I don't know exactly why the Border Patrol has set up shop at the Greyhound station in Rochester, NY, but there they are, with their walkie-talkies and their green uniforms and their dog.
I've been to and from Rochester maybe three times in the last month, and each time there they are, to ask if I'm a U.S. citizen, and take me at my word.
They are not without exuberance. Today, after the dog sniffed the luggage, the dog handler scratched him behind the ears, and encouraged the dog to leap into the air. The dog leapt, the snow fell, and we stood there and chuckled, sort of. The dog was so happy.
Normally they don't let you onto the bus until the guys are off it, not wanting to confuse the issues, I guess. This time when we got on they were still there, interrogating one guy. "So your parents are from Puerto Rico, and you were born in Yonkers, is that right?"
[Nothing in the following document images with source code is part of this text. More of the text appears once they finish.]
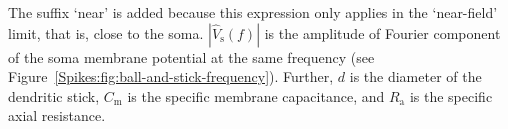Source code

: The suffix `near' is added because this expression only applies in the `near-field' limit, that is,
close to the soma.
$|\hat{V}_\mathrm{s}(f)|$ is the amplitude of Fourier component of the soma membrane potential at the same
frequency (see Figure~\ref{Spikes:fig:ball-and-stick-frequency}). Further, $d$ is the diameter of the dendritic
stick, $C_\mathrm{m}$ is the specific membrane capacitance, and $R_\mathrm{a}$ is the specific axial resistance.  


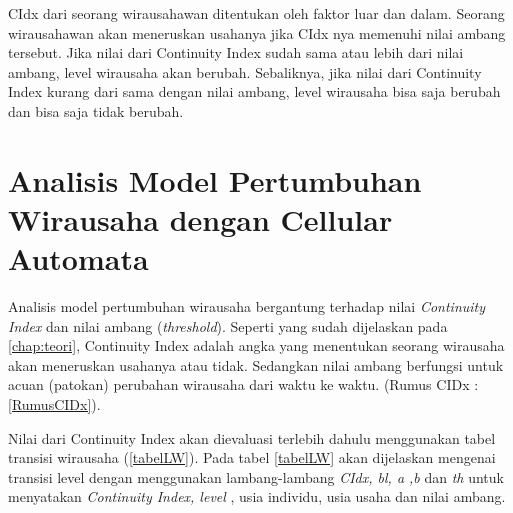 CIdx dari seorang wirausahawan ditentukan oleh faktor luar dan dalam. Seorang wirausahawan akan meneruskan usahanya jika CIdx nya memenuhi nilai ambang tersebut. Jika nilai dari Continuity Index sudah sama atau lebih dari nilai ambang, level wirausaha akan berubah. Sebaliknya, jika nilai dari Continuity Index kurang dari sama dengan nilai ambang, level wirausaha bisa saja berubah dan bisa saja tidak berubah.

\section{Analisis Model Pertumbuhan Wirausaha dengan Cellular Automata}
\label{analisismodelCA}

Analisis model pertumbuhan wirausaha bergantung terhadap nilai \textit{Continuity Index} dan nilai ambang (\textit{threshold}). Seperti yang sudah dijelaskan pada \ref{chap:teori}, Continuity Index adalah angka yang menentukan seorang wirausaha akan meneruskan usahanya atau tidak. Sedangkan nilai ambang berfungsi untuk acuan (patokan) perubahan wirausaha dari waktu ke waktu. (Rumus CIDx : \ref{RumusCIDx}).


Nilai dari Continuity Index akan dievaluasi terlebih dahulu menggunakan tabel transisi wirausaha (\ref{tabelLW}). Pada tabel \ref{tabelLW} akan dijelaskan mengenai transisi level dengan menggunakan lambang-lambang \textit{CIdx, bl, a ,b} dan \textit{th} untuk menyatakan \textit{Continuity Index, level} , usia individu, usia usaha dan nilai ambang.


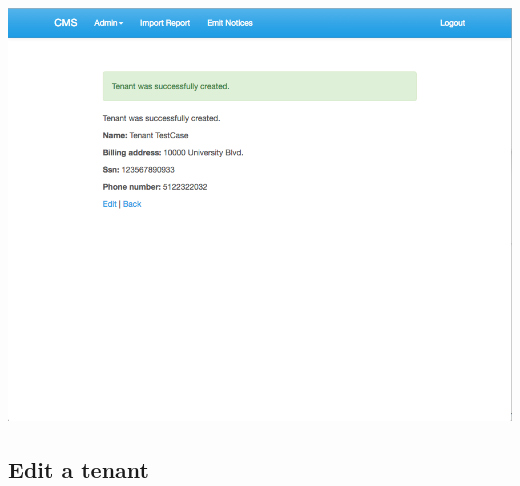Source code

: \begin{itemize}
    \includegraphics[scale=0.25]{./images/ss/tenant/create/5.png}
\end{itemize}

\subsection*{Edit a tenant}

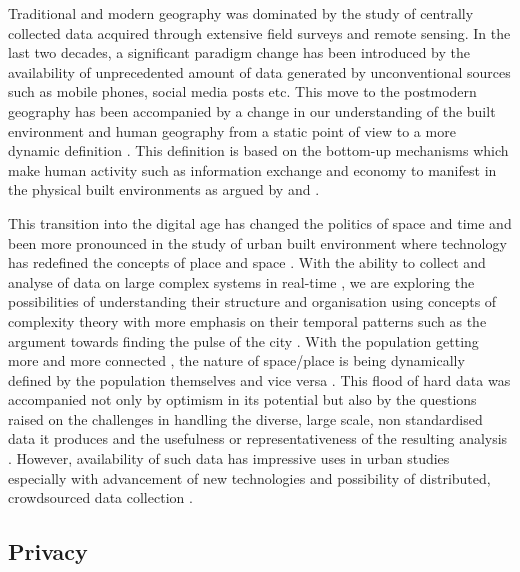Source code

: Traditional and modern geography was dominated by the study of centrally collected data acquired through extensive field surveys and remote sensing.
In the last two decades, a significant paradigm change has been introduced by the availability of unprecedented amount of data generated by unconventional sources such as mobile phones, social media posts etc.
This move to the postmodern geography has been accompanied by a change in our understanding of the built environment and human geography from a static point of view to a more dynamic definition \cite{soja1989}.
This definition is based on the bottom-up mechanisms which make human activity such as information exchange and economy to manifest in the physical built environments as argued by \citep{batty1990, batty1997, batty2012} and \citep{batty2013, batty2013a}.

This transition into the digital age \citep{graham1999, tranos2012, tranos2013} has changed the politics of space and time \citep{massey1992} and been more pronounced in the study of urban built environment where technology has redefined the concepts of place and space \citep{graham2001, graham2002, sassen2001}.
With the ability to collect and analyse of data on large complex systems in real-time \citep{graham1997}, we are exploring the possibilities of understanding their structure and organisation using concepts of complexity theory \citep{bettencourt2013, portugali2012} with more emphasis on their temporal patterns such as the argument towards finding the pulse of the city \citep{batty2010}.
With the population getting more and more connected \citep{castells2010}, the nature of space/place is being dynamically defined by the population themselves \citep{giuliano1991} and vice versa \citep{zandvliet2006}.
This flood of hard data \cite{nature2008} was accompanied not only by optimism in its potential \citep{thomas2001} but also by the questions raised on the challenges in handling the diverse, large scale, non standardised data it produces and the usefulness or representativeness of the resulting analysis \citep{miller2010, arribas-bel2014a}.
However, availability of such data has impressive uses in urban studies \citep{bettencourt2014} especially with advancement of new technologies \citep{steenbruggen2013} and possibility of distributed, crowdsourced data collection \citep{lokanathan2015}.

\subsection{Privacy}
They would ask this guy stuff -- what's the name of the airport in Puerto Rico? stuff like that -- and then relay information into the cellphone.
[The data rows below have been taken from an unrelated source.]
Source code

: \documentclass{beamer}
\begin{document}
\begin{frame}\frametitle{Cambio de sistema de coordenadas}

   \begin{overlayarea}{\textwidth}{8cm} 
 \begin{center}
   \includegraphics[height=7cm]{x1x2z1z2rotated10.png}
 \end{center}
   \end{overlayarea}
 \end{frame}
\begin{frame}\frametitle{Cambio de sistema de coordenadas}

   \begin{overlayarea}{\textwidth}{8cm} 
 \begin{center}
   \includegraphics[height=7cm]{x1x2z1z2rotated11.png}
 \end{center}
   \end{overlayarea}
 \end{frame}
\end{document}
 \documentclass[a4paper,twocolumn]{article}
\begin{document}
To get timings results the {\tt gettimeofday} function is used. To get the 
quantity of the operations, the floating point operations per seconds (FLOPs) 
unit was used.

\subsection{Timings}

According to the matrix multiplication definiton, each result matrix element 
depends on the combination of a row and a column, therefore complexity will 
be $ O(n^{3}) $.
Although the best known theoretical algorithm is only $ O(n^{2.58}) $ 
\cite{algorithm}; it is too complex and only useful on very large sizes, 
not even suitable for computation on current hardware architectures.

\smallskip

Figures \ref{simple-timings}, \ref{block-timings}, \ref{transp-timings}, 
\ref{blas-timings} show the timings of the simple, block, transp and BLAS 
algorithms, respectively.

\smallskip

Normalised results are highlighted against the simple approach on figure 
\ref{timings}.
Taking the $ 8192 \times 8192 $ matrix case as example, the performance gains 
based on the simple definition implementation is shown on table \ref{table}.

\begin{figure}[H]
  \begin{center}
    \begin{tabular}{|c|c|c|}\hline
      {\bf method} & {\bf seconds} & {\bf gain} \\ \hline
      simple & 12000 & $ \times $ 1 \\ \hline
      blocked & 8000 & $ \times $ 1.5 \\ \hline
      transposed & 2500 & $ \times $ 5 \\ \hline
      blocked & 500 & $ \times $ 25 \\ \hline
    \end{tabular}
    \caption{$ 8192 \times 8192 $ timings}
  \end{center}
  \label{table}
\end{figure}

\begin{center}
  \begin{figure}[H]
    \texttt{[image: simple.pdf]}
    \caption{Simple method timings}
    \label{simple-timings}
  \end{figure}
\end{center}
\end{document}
And then, after all that build-up, they wandered off the bus, leaving the guy in question to complete his danger-filled journey to Buffalo in peace.
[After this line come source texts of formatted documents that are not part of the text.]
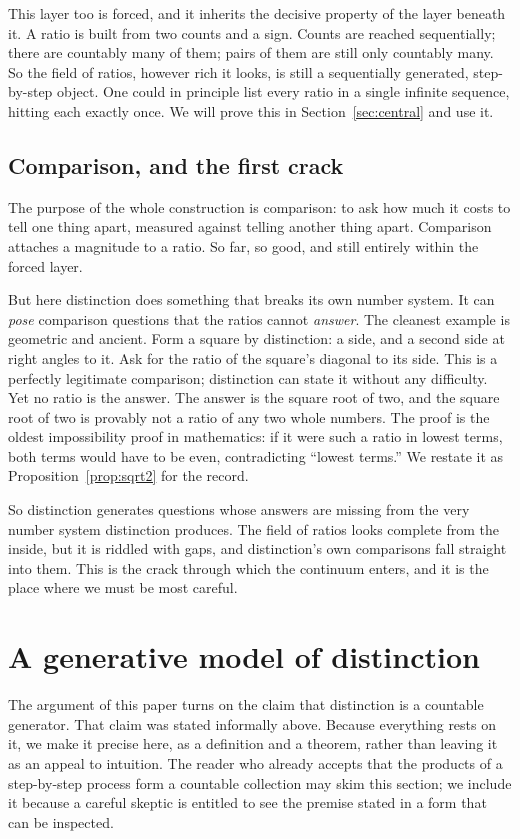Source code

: \documentclass[11pt,a4paper]{article}
\theoremstyle{definition}
\theoremstyle{remark}
\begin{document}
This layer too is forced, and it inherits the decisive property of the layer
beneath it. A ratio is built from two counts and a sign. Counts are reached
sequentially; there are countably many of them; pairs of them are still only
countably many. So the field of ratios, however rich it looks, is still a
sequentially generated, step-by-step object. One could in principle list every
ratio in a single infinite sequence, hitting each exactly once. We will prove
this in Section~\ref{sec:central} and use it.

\subsection{Comparison, and the first crack}

The purpose of the whole construction is comparison: to ask how much it costs to
tell one thing apart, measured against telling another thing apart. Comparison
attaches a magnitude to a ratio. So far, so good, and still entirely within the
forced layer.

But here distinction does something that breaks its own number system. It can
\emph{pose} comparison questions that the ratios cannot \emph{answer}. The
cleanest example is geometric and ancient. Form a square by distinction: a side,
and a second side at right angles to it. Ask for the ratio of the square's
diagonal to its side. This is a perfectly legitimate comparison; distinction can
state it without any difficulty. Yet no ratio is the answer. The answer is the
square root of two, and the square root of two is provably not a ratio of any two
whole numbers. The proof is the oldest impossibility proof in mathematics: if it
were such a ratio in lowest terms, both terms would have to be even, contradicting
``lowest terms.'' We restate it as Proposition~\ref{prop:sqrt2} for the record.

So distinction generates questions whose answers are missing from the very number
system distinction produces. The field of ratios looks complete from the inside,
but it is riddled with gaps, and distinction's own comparisons fall straight into
them. This is the crack through which the continuum enters, and it is the place
where we must be most careful.

\section{A generative model of distinction}\label{sec:model}

The argument of this paper turns on the claim that distinction is a countable
generator. That claim was stated informally above. Because everything rests on
it, we make it precise here, as a definition and a theorem, rather than leaving
it as an appeal to intuition. The reader who already accepts that the products
of a step-by-step process form a countable collection may skim this section; we
include it because a careful skeptic is entitled to see the premise stated in a
form that can be inspected.
\end{document}
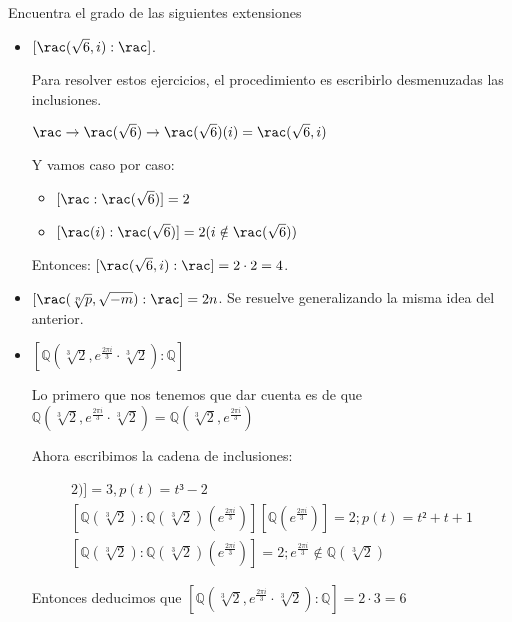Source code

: \begin{problem}Encuentra el grado de las siguientes extensiones

\solution

\begin{itemize}

\item $[\rac(\sqrt{6},i):\rac]$. 

 Para resolver estos ejercicios, el procedimiento es escribirlo desmenuzadas las inclusiones.

$\rac \to \rac(\sqrt{6}) \to \rac(\sqrt{6})(i) = \rac(\sqrt{6},i)$

Y vamos caso por caso:

\begin{itemize}
\item $[\rac: \rac(\sqrt{6})] = 2$
\item $[\rac(i): \rac(\sqrt{6}) ] = 2 (i \notin \rac(\sqrt{6}))$
\end{itemize}

Entonces: $[\rac(\sqrt{6},i):\rac]= 2\cdot 2 = 4$.

\item $[\rac(\sqrt[n]{p},\sqrt{-m}):\rac] = 2n$. Se resuelve generalizando la misma idea del anterior.

\item $[ℚ(\sqrt[3]{2},e^{\frac{2 \pi i}{3}}\cdot \sqrt[3]{2}):ℚ]$

Lo primero que nos tenemos que dar cuenta es de que \\
 $ℚ(\sqrt[3]{2},e^{\frac{2 \pi i}{3}}\cdot \sqrt[3]{2}) = ℚ(\sqrt[3]{2},e^{\frac{2 \pi i}{3}})$
 
Ahora escribimos la cadena de inclusiones:

\begin{gather*}
[ℚ : ℚ(\sqrt[3]{2})] = 3, p(t)=t³-2\\
[ℚ(\sqrt[3]{2}) : ℚ(\sqrt[3]{2})(e^{\frac{2\pi i}{3}})]  [ℚ(e^{\frac{2\pi i}{3}})] = 2; p(t) =  t²+t+1\\
[ℚ(\sqrt[3]{2}) : ℚ(\sqrt[3]{2})(e^{\frac{2\pi i}{3}})] = 2; e^{\frac{2\pi i}{3}}∉ℚ(\sqrt[3]{2})
\end{gather*}

Entonces deducimos que $[ℚ(\sqrt[3]{2},e^{\frac{2 \pi i}{3}}\cdot \sqrt[3]{2}):ℚ] = 2·3 = 6$
\end{itemize}

\end{problem}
Yesterday I actually did cross the border on a bus. We were held up, because of the complicated citizenship issues pertaining to our Mennonite companions. One was a dual citizen; one wasn't. The immigration official was explaining it to them: "Your friend can't do the things you can. You're a dual citizen, so you can work. But if he does anything other than put his feet up and take out a beer from the fridge, he's breaking the law."
"He can do some dishes to help around the house, but that's it," she said. They seemed confused. Earlier the bus driver had been telling them about Martin Luther King Jr. This was news to them. "He gave this speech," the bus driver said, "about this dream he had."